Work to complete: From the records, report how many lines hold the word "Clean", with the number as the sole reply.

Input data:
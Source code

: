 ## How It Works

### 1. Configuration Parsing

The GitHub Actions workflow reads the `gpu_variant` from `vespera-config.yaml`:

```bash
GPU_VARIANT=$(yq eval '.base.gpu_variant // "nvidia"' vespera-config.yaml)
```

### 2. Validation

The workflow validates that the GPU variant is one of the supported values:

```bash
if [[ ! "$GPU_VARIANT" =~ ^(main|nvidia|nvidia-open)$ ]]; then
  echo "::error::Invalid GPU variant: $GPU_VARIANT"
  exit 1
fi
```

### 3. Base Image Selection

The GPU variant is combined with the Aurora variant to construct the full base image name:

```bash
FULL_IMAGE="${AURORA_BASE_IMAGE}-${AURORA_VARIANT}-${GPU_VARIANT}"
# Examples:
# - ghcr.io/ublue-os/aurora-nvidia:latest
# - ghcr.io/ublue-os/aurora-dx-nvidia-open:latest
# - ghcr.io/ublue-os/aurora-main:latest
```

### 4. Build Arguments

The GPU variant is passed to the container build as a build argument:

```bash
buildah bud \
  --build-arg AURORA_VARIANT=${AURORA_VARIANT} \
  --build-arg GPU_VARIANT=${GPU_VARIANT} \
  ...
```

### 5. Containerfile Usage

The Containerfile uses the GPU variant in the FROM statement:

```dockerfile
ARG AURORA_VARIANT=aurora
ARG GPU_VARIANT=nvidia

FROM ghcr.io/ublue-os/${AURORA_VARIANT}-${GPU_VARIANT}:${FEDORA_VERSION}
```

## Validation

* * *

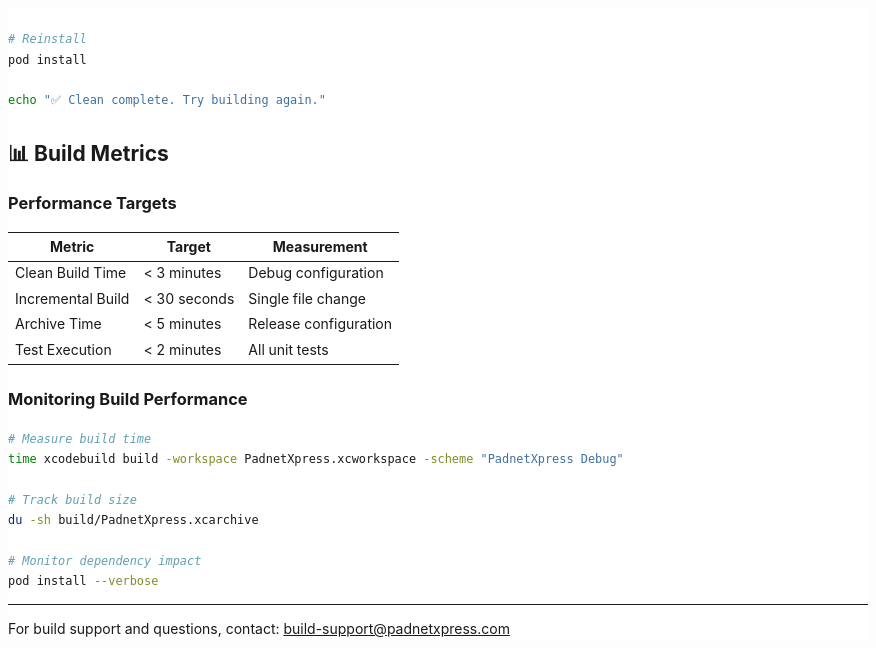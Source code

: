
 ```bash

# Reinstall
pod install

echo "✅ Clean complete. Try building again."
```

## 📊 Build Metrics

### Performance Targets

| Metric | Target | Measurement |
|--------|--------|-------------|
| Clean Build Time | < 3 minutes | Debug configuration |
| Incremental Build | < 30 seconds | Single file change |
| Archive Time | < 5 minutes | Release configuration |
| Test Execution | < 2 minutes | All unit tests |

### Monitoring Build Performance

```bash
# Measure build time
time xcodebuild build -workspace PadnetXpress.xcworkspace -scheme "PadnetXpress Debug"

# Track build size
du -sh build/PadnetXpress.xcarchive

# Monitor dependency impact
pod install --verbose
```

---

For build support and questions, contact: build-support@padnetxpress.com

Result of the task: 2